Plötzlich dreht Ben durch
Deutsche Soldaten nach der Heimkehr aus Afghanistan: Ein Film zeigt, wie der Krieg im Kopf weitergeht
Alle sind froh und erleichtert, dass Ben (Ken Duken) unversehrt von dem Einsatz in Afghanistan zurück ist. Bei einem Grillfest soll der Heimkehrer gefeiert werden. Chips, Bier, dumme Sprüche von den Kumpels. Alles wie immer. Doch plötzlich dreht Ben durch.
Der Geruch von verbranntem Grillfleisch versetzt den jungen Bundeswehrsoldaten in Panik. Bilder von einem Selbstmordattentat, das er in Kundus erlebt hat, kommen in ihm hoch. Nachts verlässt Ben das Haus, rennt wie besessen durch die Weinberge im pfälzischen Deidesheim. Er redet wenig. Ist kühl und abweisend seiner Freundin gegenüber. Es dauert lange bis Ben erkennt, dass er schwer traumatisiert ist und Hilfe braucht, um die seelischen Wunden des Einsatzes zu heilen.

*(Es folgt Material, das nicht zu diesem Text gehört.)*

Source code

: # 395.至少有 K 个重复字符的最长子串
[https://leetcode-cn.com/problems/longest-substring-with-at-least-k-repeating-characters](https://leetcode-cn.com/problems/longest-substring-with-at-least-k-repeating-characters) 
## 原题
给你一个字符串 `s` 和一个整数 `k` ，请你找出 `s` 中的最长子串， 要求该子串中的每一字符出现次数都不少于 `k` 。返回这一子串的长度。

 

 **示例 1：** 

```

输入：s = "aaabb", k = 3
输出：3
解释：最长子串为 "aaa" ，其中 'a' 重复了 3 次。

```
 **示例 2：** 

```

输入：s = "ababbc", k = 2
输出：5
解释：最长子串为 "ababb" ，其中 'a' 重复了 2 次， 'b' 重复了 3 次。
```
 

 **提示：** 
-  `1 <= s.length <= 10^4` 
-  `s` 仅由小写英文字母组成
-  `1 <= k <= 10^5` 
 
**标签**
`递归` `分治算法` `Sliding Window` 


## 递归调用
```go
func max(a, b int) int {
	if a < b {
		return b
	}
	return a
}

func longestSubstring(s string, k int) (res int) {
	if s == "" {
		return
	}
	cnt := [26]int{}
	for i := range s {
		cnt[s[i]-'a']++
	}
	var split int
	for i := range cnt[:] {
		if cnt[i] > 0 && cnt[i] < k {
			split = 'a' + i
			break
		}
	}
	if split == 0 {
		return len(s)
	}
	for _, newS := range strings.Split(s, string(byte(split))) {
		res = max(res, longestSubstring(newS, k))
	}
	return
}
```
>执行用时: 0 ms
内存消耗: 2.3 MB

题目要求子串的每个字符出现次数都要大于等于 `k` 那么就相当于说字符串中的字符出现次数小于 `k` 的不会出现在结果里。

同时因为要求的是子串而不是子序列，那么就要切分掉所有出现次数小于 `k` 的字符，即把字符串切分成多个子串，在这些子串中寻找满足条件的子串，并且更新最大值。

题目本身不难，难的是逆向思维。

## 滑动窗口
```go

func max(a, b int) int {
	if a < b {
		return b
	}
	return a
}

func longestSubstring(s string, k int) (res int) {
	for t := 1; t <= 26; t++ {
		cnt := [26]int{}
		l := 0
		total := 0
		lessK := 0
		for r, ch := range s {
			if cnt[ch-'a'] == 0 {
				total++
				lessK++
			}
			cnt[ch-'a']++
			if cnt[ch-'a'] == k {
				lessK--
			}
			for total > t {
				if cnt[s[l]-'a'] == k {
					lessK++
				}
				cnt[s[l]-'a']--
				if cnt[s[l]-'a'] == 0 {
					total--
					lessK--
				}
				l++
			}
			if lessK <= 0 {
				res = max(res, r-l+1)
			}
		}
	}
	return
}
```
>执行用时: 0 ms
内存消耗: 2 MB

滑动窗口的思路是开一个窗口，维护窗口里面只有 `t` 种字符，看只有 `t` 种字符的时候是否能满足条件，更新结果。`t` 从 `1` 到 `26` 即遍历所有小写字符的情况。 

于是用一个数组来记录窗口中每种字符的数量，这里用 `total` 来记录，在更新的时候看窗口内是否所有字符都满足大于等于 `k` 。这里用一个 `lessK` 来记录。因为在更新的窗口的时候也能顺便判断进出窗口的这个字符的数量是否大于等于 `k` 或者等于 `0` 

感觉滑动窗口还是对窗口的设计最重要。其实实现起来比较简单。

"Bei uns werden sie wie Trottel behandelt"
Exemplarisch beleuchtet der ARD-Film „Willkommen zuhause“ das Schicksal der rund 150 deutschen Soldaten, die jedes Jahr nach einem Auslandseinsatz mit einer so genannten posttraumatischen Belastungsstörung (PTBS) nach Deutschland zurückkommen. Bilder von Attentaten, verstümmelten Zivilisten und toten Kameraden haben sich in ihren Gehirnen eingebrannt und verfolgen sie in ihrem Alltag. Der Krieg geht im Kopf weiter.

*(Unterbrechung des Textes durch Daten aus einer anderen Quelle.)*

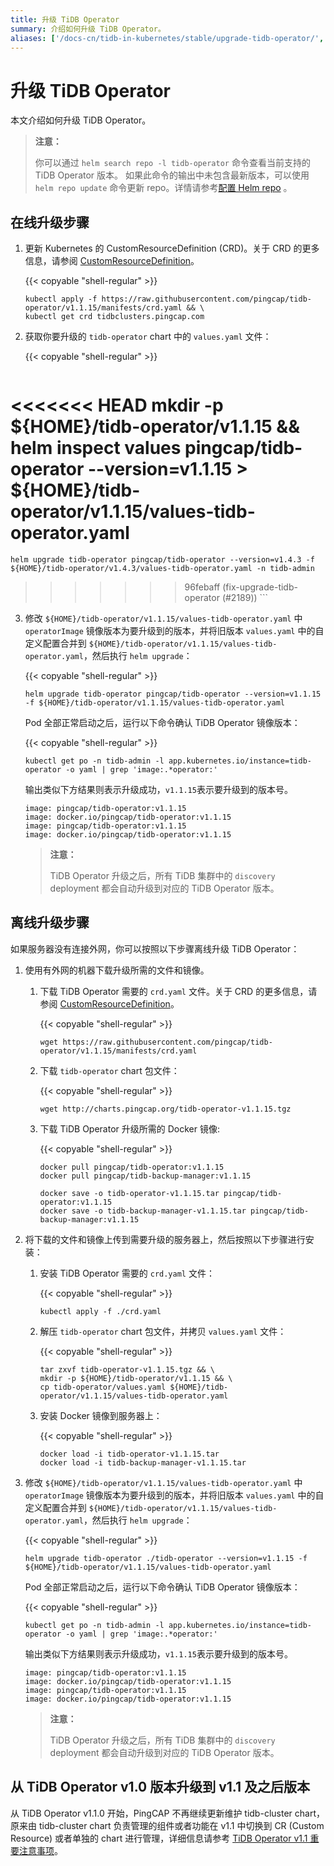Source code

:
 ```yaml
---
title: 升级 TiDB Operator
summary: 介绍如何升级 TiDB Operator。
aliases: ['/docs-cn/tidb-in-kubernetes/stable/upgrade-tidb-operator/','/docs-cn/tidb-in-kubernetes/v1.1/upgrade-tidb-operator/','/docs-cn/dev/how-to/upgrade/tidb-operator/','/docs-cn/stable/tidb-in-kubernetes/upgrade/tidb-operator/']
---
```


# 升级 TiDB Operator

本文介绍如何升级 TiDB Operator。

 > **注意：**
 >
 > 你可以通过 `helm search repo -l tidb-operator` 命令查看当前支持的 TiDB Operator 版本。
 > 如果此命令的输出中未包含最新版本，可以使用 `helm repo update` 命令更新 repo。详情请参考[配置 Helm repo](tidb-toolkit.md#配置-helm-repo) 。

## 在线升级步骤

1. 更新 Kubernetes 的 CustomResourceDefinition (CRD)。关于 CRD 的更多信息，请参阅 [CustomResourceDefinition](https://kubernetes.io/docs/tasks/access-kubernetes-api/custom-resources/custom-resource-definitions/)。

    {{< copyable "shell-regular" >}}

    ```shell
    kubectl apply -f https://raw.githubusercontent.com/pingcap/tidb-operator/v1.1.15/manifests/crd.yaml && \
    kubectl get crd tidbclusters.pingcap.com
    ```

2. 获取你要升级的 `tidb-operator` chart 中的 `values.yaml` 文件：

    {{< copyable "shell-regular" >}}

    ```shell
<<<<<<< HEAD
    mkdir -p ${HOME}/tidb-operator/v1.1.15 && \
    helm inspect values pingcap/tidb-operator --version=v1.1.15 > ${HOME}/tidb-operator/v1.1.15/values-tidb-operator.yaml
=======
    helm upgrade tidb-operator pingcap/tidb-operator --version=v1.4.3 -f ${HOME}/tidb-operator/v1.4.3/values-tidb-operator.yaml -n tidb-admin
>>>>>>> 96febaff (fix-upgrade-tidb-operator (#2189))
    ```

3. 修改 `${HOME}/tidb-operator/v1.1.15/values-tidb-operator.yaml` 中 `operatorImage` 镜像版本为要升级到的版本，并将旧版本 `values.yaml` 中的自定义配置合并到 `${HOME}/tidb-operator/v1.1.15/values-tidb-operator.yaml`，然后执行 `helm upgrade`：

    {{< copyable "shell-regular" >}}

    ```shell
    helm upgrade tidb-operator pingcap/tidb-operator --version=v1.1.15 -f ${HOME}/tidb-operator/v1.1.15/values-tidb-operator.yaml
    ```
    
    Pod 全部正常启动之后，运行以下命令确认 TiDB Operator 镜像版本：

    {{< copyable "shell-regular" >}}

    ```shell
    kubectl get po -n tidb-admin -l app.kubernetes.io/instance=tidb-operator -o yaml | grep 'image:.*operator:'
    ```

    输出类似下方结果则表示升级成功，`v1.1.15`表示要升级到的版本号。

    ```
    image: pingcap/tidb-operator:v1.1.15
    image: docker.io/pingcap/tidb-operator:v1.1.15
    image: pingcap/tidb-operator:v1.1.15
    image: docker.io/pingcap/tidb-operator:v1.1.15
    ```

    > **注意：**
    >
    > TiDB Operator 升级之后，所有 TiDB 集群中的 `discovery` deployment 都会自动升级到对应的 TiDB Operator 版本。

## 离线升级步骤

如果服务器没有连接外网，你可以按照以下步骤离线升级 TiDB Operator：

1. 使用有外网的机器下载升级所需的文件和镜像。

    1. 下载 TiDB Operator 需要的 `crd.yaml` 文件。关于 CRD 的更多信息，请参阅 [CustomResourceDefinition](https://kubernetes.io/docs/tasks/access-kubernetes-api/custom-resources/custom-resource-definitions/)。
   
        {{< copyable "shell-regular" >}}

        ```shell
        wget https://raw.githubusercontent.com/pingcap/tidb-operator/v1.1.15/manifests/crd.yaml
        ```

    2. 下载 `tidb-operator` chart 包文件：

        {{< copyable "shell-regular" >}}

        ```shell
        wget http://charts.pingcap.org/tidb-operator-v1.1.15.tgz
        ```
   
    3. 下载 TiDB Operator 升级所需的 Docker 镜像:

        {{< copyable "shell-regular" >}}

        ```shell
        docker pull pingcap/tidb-operator:v1.1.15
        docker pull pingcap/tidb-backup-manager:v1.1.15

        docker save -o tidb-operator-v1.1.15.tar pingcap/tidb-operator:v1.1.15
        docker save -o tidb-backup-manager-v1.1.15.tar pingcap/tidb-backup-manager:v1.1.15
        ```
   
2. 将下载的文件和镜像上传到需要升级的服务器上，然后按照以下步骤进行安装：

    1. 安装 TiDB Operator 需要的 `crd.yaml` 文件：

        {{< copyable "shell-regular" >}}

        ```shell
        kubectl apply -f ./crd.yaml
        ```

    2. 解压 `tidb-operator` chart 包文件，并拷贝 `values.yaml` 文件：

        {{< copyable "shell-regular" >}}

        ```shell
        tar zxvf tidb-operator-v1.1.15.tgz && \
        mkdir -p ${HOME}/tidb-operator/v1.1.15 && \
        cp tidb-operator/values.yaml ${HOME}/tidb-operator/v1.1.15/values-tidb-operator.yaml
        ```

    3. 安装 Docker 镜像到服务器上：

        {{< copyable "shell-regular" >}}

        ```shell
        docker load -i tidb-operator-v1.1.15.tar
        docker load -i tidb-backup-manager-v1.1.15.tar
        ```

3. 修改 `${HOME}/tidb-operator/v1.1.15/values-tidb-operator.yaml` 中 `operatorImage` 镜像版本为要升级到的版本，并将旧版本 `values.yaml` 中的自定义配置合并到 `${HOME}/tidb-operator/v1.1.15/values-tidb-operator.yaml`，然后执行 `helm upgrade`：

   {{< copyable "shell-regular" >}}

    ```shell
    helm upgrade tidb-operator ./tidb-operator --version=v1.1.15 -f ${HOME}/tidb-operator/v1.1.15/values-tidb-operator.yaml
    ```

   Pod 全部正常启动之后，运行以下命令确认 TiDB Operator 镜像版本：

   {{< copyable "shell-regular" >}}

    ```shell
    kubectl get po -n tidb-admin -l app.kubernetes.io/instance=tidb-operator -o yaml | grep 'image:.*operator:'
    ```

   输出类似下方结果则表示升级成功，`v1.1.15`表示要升级到的版本号。

    ```
    image: pingcap/tidb-operator:v1.1.15
    image: docker.io/pingcap/tidb-operator:v1.1.15
    image: pingcap/tidb-operator:v1.1.15
    image: docker.io/pingcap/tidb-operator:v1.1.15
    ```

   > **注意：**
   >
   > TiDB Operator 升级之后，所有 TiDB 集群中的 `discovery` deployment 都会自动升级到对应的 TiDB Operator 版本。

## 从 TiDB Operator v1.0 版本升级到 v1.1 及之后版本

从 TiDB Operator v1.1.0 开始，PingCAP 不再继续更新维护 tidb-cluster chart，原来由 tidb-cluster chart 负责管理的组件或者功能在 v1.1 中切换到 CR (Custom Resource) 或者单独的 chart 进行管理，详细信息请参考 [TiDB Operator v1.1 重要注意事项](notes-tidb-operator-v1.1.md)。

Es ist das erste Mal, dass sich das deutsche Fernsehen in einem Spielfilm mit dem Problem der Heimkehrer beschäftigt. Dabei ist das Phänomen nicht neu: Seit Anfang der 90er Jahre beteiligt sich die Bundeswehr an internationalen Missionen, schickte Soldaten nach Kambodscha, Somalia, Kosovo, Bosnien, Kongo und Afghanistan. „Wir Deutsche haben aufgrund unserer Geschichte eine schwierige Beziehung zum Militär“, sagt Drehbuchautor Christian Pfannenschmidt (65). „In anderen Ländern werden Kriegsheimkehrer als Helden gefeiert, hier werden sie oft wie Trottel behandelt, die dumm genug sind, ihren Kopf hinzuhalten.“
Oberstarzt Karl-Heinz Biesold (58) kümmert sich als Psychiater im Hamburger Militärkrankenhaus um traumatisierte Soldaten. Er hat die Filmemacher als Experte beraten. „Während eines Einsatzes macht sich ein Trauma selten bemerkbar“, sagt er. „Es bricht erst aus, wenn die Anspannung von dem Menschen abfällt.“ Es kann Jahre dauern, bis ein Trauma erkannt wird. Biesold geht davon aus, dass mehr als die Hälfte aller Traumaopfer unregistriert bleibt.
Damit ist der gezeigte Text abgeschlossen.